Linux E-Mail Platform Could Aid Migration

Scalix released a new version of its Linux-based e-mail and calendaring software and expanded desktop support.

The San Mateo, Calif.-based vendor of messaging software said that Scalix 9.0, released on Monday, offers a migration path to Linux messaging by providing cross-platform interoperability. Scalix develops messaging software for Linux and open systems architectures. Scalix includes e-mail and calendaring functions, shared folders and contact management, while the underlying technology is extensible to other kinds of messaging such as IM or collaboration applications.

“We plug and play nicely in a mixed-vendor, mixed-platform environment,” said Julie Hanna Farris, Scalix CEO and founder. She said the product lets customers save money by moving their e-mail platforms to Linux on the server side while maintaining the desktop operating environment of choice. “Some enterprises want to buy best-of-breed solutions they can integrate through standards,” she said.

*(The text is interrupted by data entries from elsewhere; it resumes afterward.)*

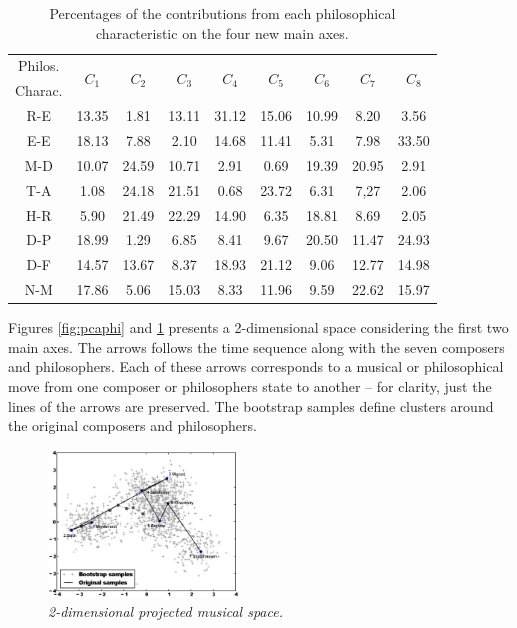 \documentclass[
 aip,
 jmp,
 amsmath,amssymb,
 reprint,
]{revtex4-1}
\begin{document}
\begin{table}%
\caption{\label{tab:Deviatesphi}Percentages of
the contributions from each philosophical characteristic on the four new main axes.  }
\begin{tabular}{|c||c|c|c|c|c|c|c|c|}
\hline
Philos. & \multirow{2}{*}{$C_1$} & \multirow{2}{*}{$C_2$} & \multirow{2}{*}{$C_3$} & \multirow{2}{*}{$C_4$} & \multirow{2}{*}{$C_5$} & \multirow{2}{*}{$C_6$} & \multirow{2}{*}{$C_7$} & \multirow{2}{*}{$C_8$}\\
Charac. & & & & & & & & \\
\hline
R-E & 13.35   &  1.81 & 13.11 & 31.12 & 15.06 & 10.99 &  8.20 &  3.56 \\
E-E & 18.13   &  7.88 &  2.10 & 14.68 & 11.41 &  5.31 &  7.98 & 33.50 \\
M-D & 10.07   & 24.59 & 10.71 &  2.91 &  0.69 & 19.39 & 20.95 &  2.91 \\
T-A &  1.08   & 24.18 & 21.51 &  0.68 & 23.72 &  6.31 &  7,27 &  2.06 \\
H-R &  5.90   & 21.49 & 22.29 & 14.90 &  6.35 & 18.81 &  8.69 &  2.05 \\
D-P & 18.99   &  1.29 &  6.85 &  8.41 &  9.67 & 20.50 & 11.47 & 24.93 \\
D-F & 14.57   & 13.67 &  8.37 & 18.93 & 21.12 &  9.06 & 12.77 & 14.98 \\
N-M & 17.86   &  5.06 & 15.03 &  8.33 & 11.96 &  9.59 & 22.62 & 15.97 \\
\hline

\end{tabular}
\end{table}

Figures \ref{fig:pcaphi} and \ref{fig:pcamus} presents a 2-dimensional space considering the first two main axes. The arrows follows the time sequence along with the seven composers and philosophers. Each of these arrows corresponds to a musical or philosophical move from one composer or philosophers state to another -- for clarity, just the lines of the arrows are preserved. 
The bootstrap samples define clusters around the original composers and philosophers.

\begin{figure}[htbp]
  \begin{center}
    \includegraphics[width=0.45\textwidth]{g1}
  \end{center}
  \caption{\it 2-dimensional projected musical space.}
  \label{fig:pcamus}
\end{figure}
\end{document}
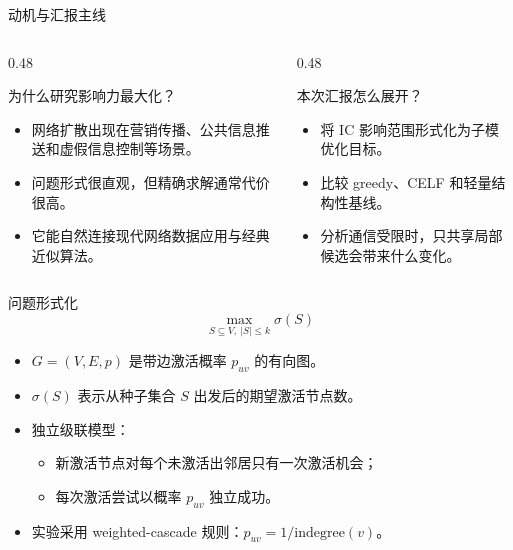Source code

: \documentclass[UTF8, 10pt, aspectratio=169]{ctexbeamer}
\begin{document}
\begin{frame}{动机与汇报主线}
    \begin{columns}[T,onlytextwidth]
        \begin{column}{0.48\linewidth}
            \begin{block}{为什么研究影响力最大化？}
                \begin{itemize}
                    \item 网络扩散出现在营销传播、公共信息推送和虚假信息控制等场景。
                    \item 问题形式很直观，但精确求解通常代价很高。
                    \item 它能自然连接现代网络数据应用与经典近似算法。
                \end{itemize}
            \end{block}
        \end{column}
        \begin{column}{0.48\linewidth}
            \begin{block}{本次汇报怎么展开？}
                \begin{itemize}
                    \item 将 IC 影响范围形式化为子模优化目标。
                    \item 比较 greedy、CELF 和轻量结构性基线。
                    \item 分析通信受限时，只共享局部候选会带来什么变化。
                \end{itemize}
            \end{block}
        \end{column}
    \end{columns}
\end{frame}

\begin{frame}{问题形式化}
    \[
        \max_{S\subseteq V,\ |S|\leq k} \sigma(S)
    \]
    \begin{itemize}
        \item $G=(V,E,p)$ 是带边激活概率 $p_{uv}$ 的有向图。
        \item $\sigma(S)$ 表示从种子集合 $S$ 出发后的期望激活节点数。
        \item 独立级联模型：
        \begin{itemize}
            \item 新激活节点对每个未激活出邻居只有一次激活机会；
            \item 每次激活尝试以概率 $p_{uv}$ 独立成功。
        \end{itemize}
        \item 实验采用 weighted-cascade 规则：$p_{uv}=1/\mathrm{indegree}(v)$。
    \end{itemize}
\end{frame}
\end{document}
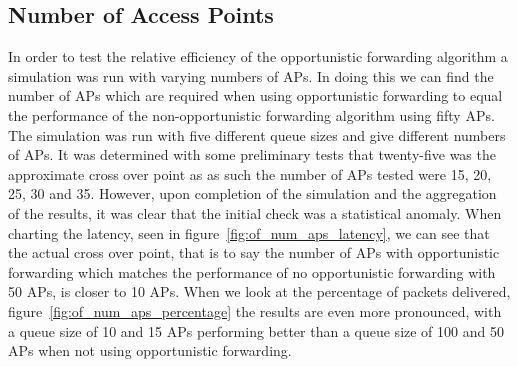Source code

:     \subsection{Number of Access Points}\label{data_gathering_performance_number_of_access_points}

        In order to test the relative efficiency of the opportunistic forwarding algorithm a simulation was run with varying numbers of APs. In doing this we can find the number of APs which are required when using opportunistic forwarding to equal the performance of the non-opportunistic forwarding algorithm using fifty APs. The simulation was run with five different queue sizes and give different numbers of APs. It was determined with some preliminary tests that twenty-five was the approximate cross over point as as such the number of APs tested were 15, 20, 25, 30 and 35. However, upon completion of the simulation and the aggregation of the results, it was clear that the initial check was a statistical anomaly. When charting the latency, seen in figure~\ref{fig:of_num_aps_latency}, we can see that the actual cross over point, that is to say the number of APs with opportunistic forwarding which matches the performance of no opportunistic forwarding with 50 APs, is closer to 10 APs. When we look at the percentage of packets delivered, figure~\ref{fig:of_num_aps_percentage} the results are even more pronounced, with a queue size of 10 and 15 APs performing better than a queue size of 100 and 50 APs when not using opportunistic forwarding.

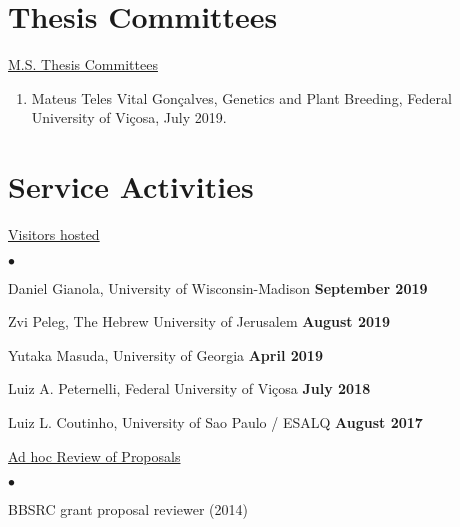 \documentclass[margin,line,10pt]{res}
\newenvironment{list2}{
  \begin{list}{$\bullet$}{%
      \setlength{\itemsep}{0in}
      \setlength{\parsep}{0in} \setlength{\parskip}{0in}
      \setlength{\topsep}{0in} \setlength{\partopsep}{0in} 
      \setlength{\leftmargin}{0.2in}}}{\end{list}}
\begin{document}
\begin{resume}
\vspace{0.5cm}
\section{\sc Thesis Committees}

\begin{flushleft}
\hspace{0.2cm} \underline{M.S. Thesis Committees}
\end{flushleft}
\begin{enumerate}
\item Mateus Teles Vital Gon\c calves, Genetics and Plant Breeding, Federal University of Vi\c cosa, July 2019.
\end{enumerate}




\vspace{0.5cm}
\section{\sc Service Activities}

\begin{flushleft}
\hspace{0.2cm} \underline{Visitors hosted}
\end{flushleft}
\begin{list2}
\item Daniel Gianola, University of Wisconsin-Madison  \hfill \textbf{September 2019}\\

\item Zvi Peleg, The Hebrew University of Jerusalem   \hfill \textbf{August 2019}\\

\item Yutaka Masuda, University of Georgia \hfill \textbf{April 2019}\\


\item Luiz A. Peternelli, Federal University of Vi\c cosa  \hfill \textbf{July 2018}\\

    
\item Luiz L. Coutinho, University of Sao Paulo / ESALQ  \hfill \textbf{August 2017}\\


\end{list2}



\begin{flushleft}
\hspace{0.3cm} \underline{Ad hoc Review of Proposals}
\end{flushleft}
\begin{list2}
\item BBSRC grant proposal reviewer (2014)
\end{list2}


\end{resume}
\end{document}
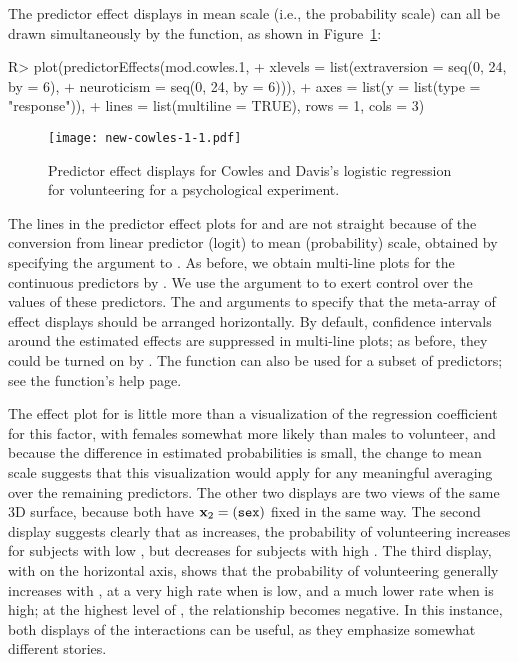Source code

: \documentclass[article]{jss}
\newcommand{\x}{\mathbf{x}}
\begin{document}
The predictor effect displays in mean scale (i.e., the probability
scale) can all be drawn simultaneously by the 
function, as shown in Figure~\ref{new-cowles-1}:
%
\begin{Schunk}
\begin{Sinput}
R> plot(predictorEffects(mod.cowles.1,
+    xlevels = list(extraversion = seq(0, 24, by = 6),
+    neuroticism = seq(0, 24, by = 6))),
+    axes = list(y = list(type = "response")),
+    lines = list(multiline = TRUE), rows = 1, cols = 3)
\end{Sinput}
\end{Schunk}
%
\begin{figure}[t!]
  \centering
    \texttt{[image: new-cowles-1-1.pdf]}
  \caption{Predictor effect displays for Cowles and Davis's logistic regression for volunteering for a psychological experiment.}\label{new-cowles-1}
\end{figure}
The lines in the predictor effect plots for  and  are not straight because of the conversion from linear predictor (logit) to mean (probability) scale, obtained by specifying the argument  to . As before, we obtain multi-line plots for the continuous predictors by . We use the  argument to  to exert control over the values of these predictors. The  and  arguments to  specify that the meta-array of effect displays should be arranged horizontally.  By default, confidence intervals around the estimated effects are suppressed in multi-line plots; as before, they could be turned on by . The  function can also be used for a subset of predictors; see the function's help page.

The effect plot for  is little more than a visualization of the regression coefficient for this factor, with females somewhat more likely than males to volunteer, and because the difference in estimated probabilities is small, the change to mean scale suggests that this visualization would apply for any meaningful averaging over the remaining predictors.  The other two displays are two views of the same 3D surface, because both have $\x_2 = (\mbox{\code{sex}})$ fixed in the same way.  The second display suggests clearly that as  increases, the probability of volunteering increases for subjects with low , but decreases for subjects with high .  The third display, with  on the horizontal axis, shows that the probability of volunteering generally increases with , at a very high rate when  is low, and a much lower rate when  is high; at the highest level of , the relationship becomes negative.  In this instance, both displays of the interactions can be useful, as they emphasize somewhat different stories.
\end{document}
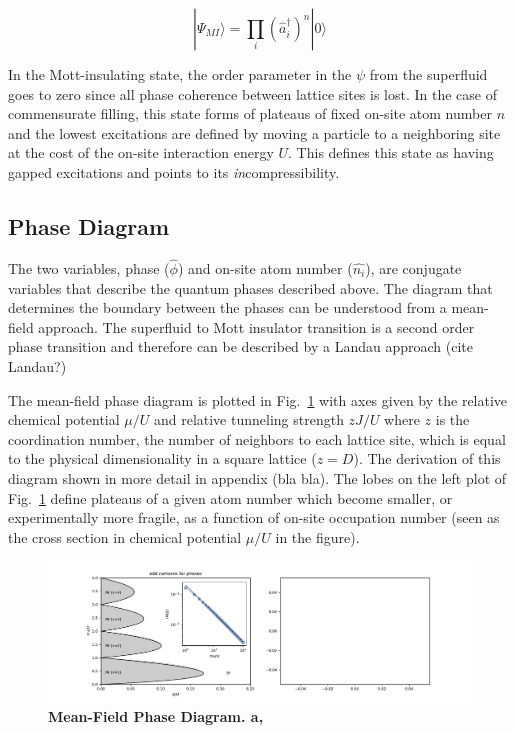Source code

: \begin{equation}
\label{eqn:MI}
|\Psi_{MI}\rangle = \prod_i \left ( \hat{a}_i^\dagger \right )^n |0\rangle
\end{equation}

In the Mott-insulating state, the order parameter in the $\psi$ from the superfluid goes to zero since all phase coherence between lattice sites is lost. In the case of commensurate filling, this state forms of plateaus of fixed on-site atom number $n$ and the lowest excitations are defined by moving a particle to a neighboring site at the cost of the on-site interaction energy $U$. This defines this state as having gapped excitations and points to its \emph{in}compressibility.

\subsection{Phase Diagram}

The two variables, phase ($\hat{\phi}$) and on-site atom number ($\hat{n_i}$), are conjugate variables that describe the quantum phases described above. The diagram that determines the boundary between the phases can be understood from a mean-field approach. The superfluid to Mott insulator transition is a second order phase transition and therefore can be described by a Landau approach (cite Landau?)

The mean-field phase diagram is plotted in Fig.~\ref{fig:MF} with axes given by the relative chemical potential $\mu/U$ and relative tunneling strength $zJ/U$ where $z$ is the coordination number, the number of neighbors to each lattice site, which is equal to the physical dimensionality in a square lattice ($z=D$).  The derivation of this diagram shown in more detail in appendix (bla bla). The lobes on the left plot of Fig.~\ref{fig:MF} define plateaus of a given atom number which become smaller, or experimentally more fragile, as a function of on-site occupation number (seen as the cross section in chemical potential $\mu/U$ in the figure).

\begin{figure}[ht!]
		\includegraphics[width=\columnwidth]{figures/ch1/MeanFieldPhaseDiag/MeanFieldDiag.pdf} 
		\caption{\textbf{Mean-Field Phase Diagram. a,}  }
		\label{fig:MF}	
\end{figure}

With the new release, Scalix expanded its desktop support to include Outlook 2003; support for Ximian Evolution and Scalix Web Access will be added by late summer. The product lets cross-platform customers deploy integrated e-mail, calendaring and scheduling across Windows, Linux, UNIX and Macintosh desktops. The company included a Web services-based administrative platform and single sign-on capabilities.

The latest release is the company’s fourth. The product’s code base is open source, and it’s built on HP’s OpenMail source license, which Scalix owns. Some aspects of the product are closed source, Farris said.

Scalix 9.0 is licensed at $60 per seat, with volume discounts available. Farris said that non-Linux-based companies would save money by licensing the product because they could reduce the number of e-mail servers necessary and, when doing server upgrades, buy cheaper Linux server software.

“This is more about what the company is paying for the mail server. We don’t go in and say, ‘Change your mail system,'” she said. Farris pointed out that many companies face changing out their mail servers anyway. “Most of the market is running on releases of mail server software that are several years old,” she said. Besides being hard to maintain and unreliable, she said, “some are quite old and support is terminating.”